## Goal of the exercise
All of the data below should be printed again exactly, pictures excluded.

## Data to examine
--- START ---

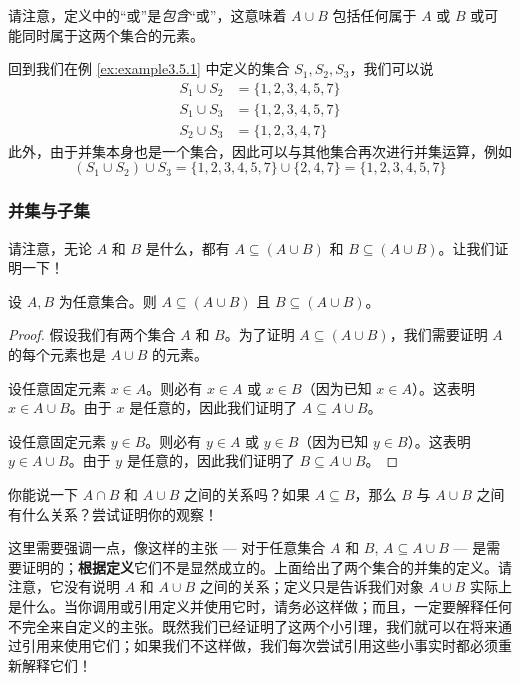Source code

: 请注意，定义中的``或''是\emph{包含}``或''，这意味着 $A \cup B$ 包括任何属于 $A$ 或 $B$ 或可能同时属于这两个集合的元素。\\

\begin{example}
    回到我们在例 \ref{ex:example3.5.1} 中定义的集合 $S_1, S_2, S_3$，我们可以说
    \begin{align*}
        S_1 \cup S_2 &= \{1, 2, 3, 4, 5, 7\} \\
        S_1 \cup S_3 &= \{1, 2, 3, 4, 5, 7\} \\
        S_2 \cup S_3 &= \{1, 2, 3, 4, 7\}
    \end{align*}
    此外，由于并集本身也是一个集合，因此可以与其他集合再次进行并集运算，例如
    \[(S_1 \cup S_2) \cup S_3 = \{1, 2, 3, 4, 5, 7\} \cup  \{2, 4, 7\} =  \{1, 2, 3, 4, 5, 7\}\]
\end{example}

\subsubsection*{并集与子集}

请注意，无论 $A$ 和 $B$ 是什么，都有 $A \subseteq (A \cup B)$ 和 $B \subseteq (A \cup B)$。让我们证明一下！

\begin{proposition}
    设 $A, B$ 为任意集合。则 $A \subseteq (A \cup B)$ 且 $B \subseteq (A \cup B)$。
\end{proposition}

\begin{proof}
    假设我们有两个集合 $A$ 和 $B$。为了证明 $A \subseteq (A \cup B)$，我们需要证明 $A$ 的每个元素也是 $A \cup B$ 的元素。

    设任意固定元素 $x \in A$。则必有 $x \in A$ 或 $x \in B$（因为已知 $x \in A$）。这表明 $x \in A \cup B$。由于 $x$ 是任意的，因此我们证明了 $A \subseteq A \cup B$。

    设任意固定元素 $y \in B$。则必有 $y \in A$ 或 $y \in B$（因为已知 $y \in B$）。这表明 $y \in A \cup B$。由于 $y$ 是任意的，因此我们证明了 $B \subseteq A \cup B$。
\end{proof}

你能说一下 $A \cap B$ 和 $A \cup B$ 之间的关系吗？如果 $A \subseteq B$，那么 $B$ 与 $A \cup B$ 之间有什么关系？尝试证明你的观察！

这里需要强调一点，像这样的主张 --- 对于任意集合 $A$ 和 $B$, $A \subseteq A \cup B$ --- 是需要证明的；\textbf{根据定义}它们不是显然成立的。上面给出了两个集合的并集的定义。请注意，它没有说明 $A$ 和 $A \cup B$ 之间的关系；定义只是告诉我们对象 $A \cup B$ 实际上是什么。当你调用或引用定义并使用它时，请务必这样做；而且，一定要解释任何不完全来自定义的主张。既然我们已经证明了这两个小引理，我们就可以在将来通过引用来使用它们；如果我们不这样做，我们每次尝试引用这些小事实时都必须重新解释它们！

--- END ---

## Solution to the exercise
Source code

: 请注意，定义中的``或''是\emph{包含}``或''，这意味着 $A \cup B$ 包括任何属于 $A$ 或 $B$ 或可能同时属于这两个集合的元素。\\

\begin{example}
    回到我们在例 \ref{ex:example3.5.1} 中定义的集合 $S_1, S_2, S_3$，我们可以说
    \begin{align*}
        S_1 \cup S_2 &= \{1, 2, 3, 4, 5, 7\} \\
        S_1 \cup S_3 &= \{1, 2, 3, 4, 5, 7\} \\
        S_2 \cup S_3 &= \{1, 2, 3, 4, 7\}
    \end{align*}
    此外，由于并集本身也是一个集合，因此可以与其他集合再次进行并集运算，例如
    \[(S_1 \cup S_2) \cup S_3 = \{1, 2, 3, 4, 5, 7\} \cup  \{2, 4, 7\} =  \{1, 2, 3, 4, 5, 7\}\]
\end{example}

\subsubsection*{并集与子集}

请注意，无论 $A$ 和 $B$ 是什么，都有 $A \subseteq (A \cup B)$ 和 $B \subseteq (A \cup B)$。让我们证明一下！

\begin{proposition}
    设 $A, B$ 为任意集合。则 $A \subseteq (A \cup B)$ 且 $B \subseteq (A \cup B)$。
\end{proposition}

\begin{proof}
    假设我们有两个集合 $A$ 和 $B$。为了证明 $A \subseteq (A \cup B)$，我们需要证明 $A$ 的每个元素也是 $A \cup B$ 的元素。

    设任意固定元素 $x \in A$。则必有 $x \in A$ 或 $x \in B$（因为已知 $x \in A$）。这表明 $x \in A \cup B$。由于 $x$ 是任意的，因此我们证明了 $A \subseteq A \cup B$。

    设任意固定元素 $y \in B$。则必有 $y \in A$ 或 $y \in B$（因为已知 $y \in B$）。这表明 $y \in A \cup B$。由于 $y$ 是任意的，因此我们证明了 $B \subseteq A \cup B$。
\end{proof}

你能说一下 $A \cap B$ 和 $A \cup B$ 之间的关系吗？如果 $A \subseteq B$，那么 $B$ 与 $A \cup B$ 之间有什么关系？尝试证明你的观察！

这里需要强调一点，像这样的主张 --- 对于任意集合 $A$ 和 $B$, $A \subseteq A \cup B$ --- 是需要证明的；\textbf{根据定义}它们不是显然成立的。上面给出了两个集合的并集的定义。请注意，它没有说明 $A$ 和 $A \cup B$ 之间的关系；定义只是告诉我们对象 $A \cup B$ 实际上是什么。当你调用或引用定义并使用它时，请务必这样做；而且，一定要解释任何不完全来自定义的主张。既然我们已经证明了这两个小引理，我们就可以在将来通过引用来使用它们；如果我们不这样做，我们每次尝试引用这些小事实时都必须重新解释它们！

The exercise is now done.